**Records from a collection:**
======

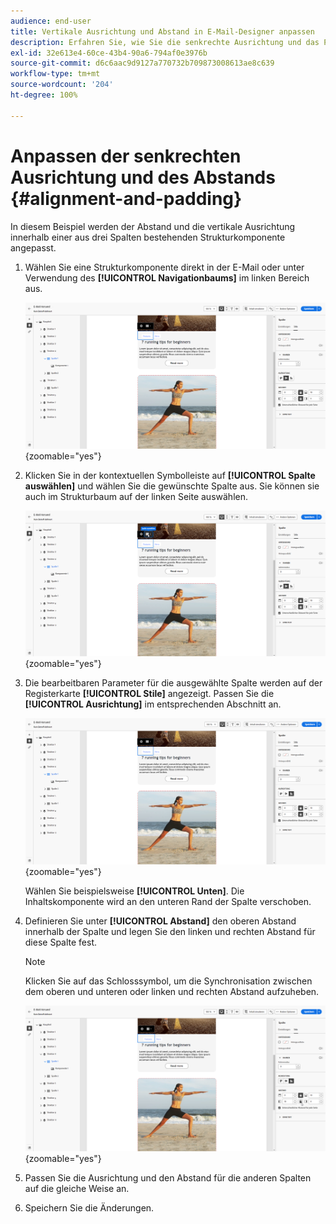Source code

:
 ```yaml
---
audience: end-user
title: Vertikale Ausrichtung und Abstand in E-Mail-Designer anpassen
description: Erfahren Sie, wie Sie die senkrechte Ausrichtung und das Padding anpassen.
exl-id: 32e613e4-60ce-43b4-90a6-794af0e3976b
source-git-commit: d6c6aac9d9127a770732b709873008613ae8c639
workflow-type: tm+mt
source-wordcount: '204'
ht-degree: 100%

---
```


# Anpassen der senkrechten Ausrichtung und des Abstands {#alignment-and-padding}

In diesem Beispiel werden der Abstand und die vertikale Ausrichtung innerhalb einer aus drei Spalten bestehenden Strukturkomponente angepasst.

1. Wählen Sie eine Strukturkomponente direkt in der E-Mail oder unter Verwendung des **[!UICONTROL Navigationbaums]** im linken Bereich aus.

   ![Screenshot mit der Auswahl der Strukturkomponenten im Navigationsbaum](assets/alignment_1.png){zoomable="yes"}

1. Klicken Sie in der kontextuellen Symbolleiste auf **[!UICONTROL Spalte auswählen]** und wählen Sie die gewünschte Spalte aus. Sie können sie auch im Strukturbaum auf der linken Seite auswählen.

   ![Screenshot mit der Spaltenauswahl in der kontextuellen Symbolleiste](assets/alignment_2.png){zoomable="yes"}

1. Die bearbeitbaren Parameter für die ausgewählte Spalte werden auf der Registerkarte **[!UICONTROL Stile]** angezeigt. Passen Sie die **[!UICONTROL Ausrichtung]** im entsprechenden Abschnitt an.

   ![Screenshot mit den Optionen zur Anpassung der Ausrichtung auf der Registerkarte „Stile“](assets/alignment_3.png){zoomable="yes"}

   Wählen Sie beispielsweise **[!UICONTROL Unten]**. Die Inhaltskomponente wird an den unteren Rand der Spalte verschoben.

1. Definieren Sie unter **[!UICONTROL Abstand]** den oberen Abstand innerhalb der Spalte und legen Sie den linken und rechten Abstand für diese Spalte fest.

   >[!NOTE]
   >
   >Klicken Sie auf das Schlosssymbol, um die Synchronisation zwischen dem oberen und unteren oder linken und rechten Abstand aufzuheben.

   ![Screenshot mit den Anpassungsoptionen für den Abstand](assets/alignment_4.png){zoomable="yes"}

1. Passen Sie die Ausrichtung und den Abstand für die anderen Spalten auf die gleiche Weise an.

1. Speichern Sie die Änderungen.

======

**WHAT TO WORK ON:**
Write out, exactly and with no pictures, the lines of the data from the first through the line containing "1. Wählen Sie".

**ANSWER SECTION:**
Source code

:
 ```yaml
---
audience: end-user
title: Vertikale Ausrichtung und Abstand in E-Mail-Designer anpassen
description: Erfahren Sie, wie Sie die senkrechte Ausrichtung und das Padding anpassen.
exl-id: 32e613e4-60ce-43b4-90a6-794af0e3976b
source-git-commit: d6c6aac9d9127a770732b709873008613ae8c639
workflow-type: tm+mt
source-wordcount: '204'
ht-degree: 100%

---
```


# Anpassen der senkrechten Ausrichtung und des Abstands {#alignment-and-padding}

In diesem Beispiel werden der Abstand und die vertikale Ausrichtung innerhalb einer aus drei Spalten bestehenden Strukturkomponente angepasst.

1. Wählen Sie eine Strukturkomponente direkt in der E-Mail oder unter Verwendung des **[!UICONTROL Navigationbaums]** im linken Bereich aus.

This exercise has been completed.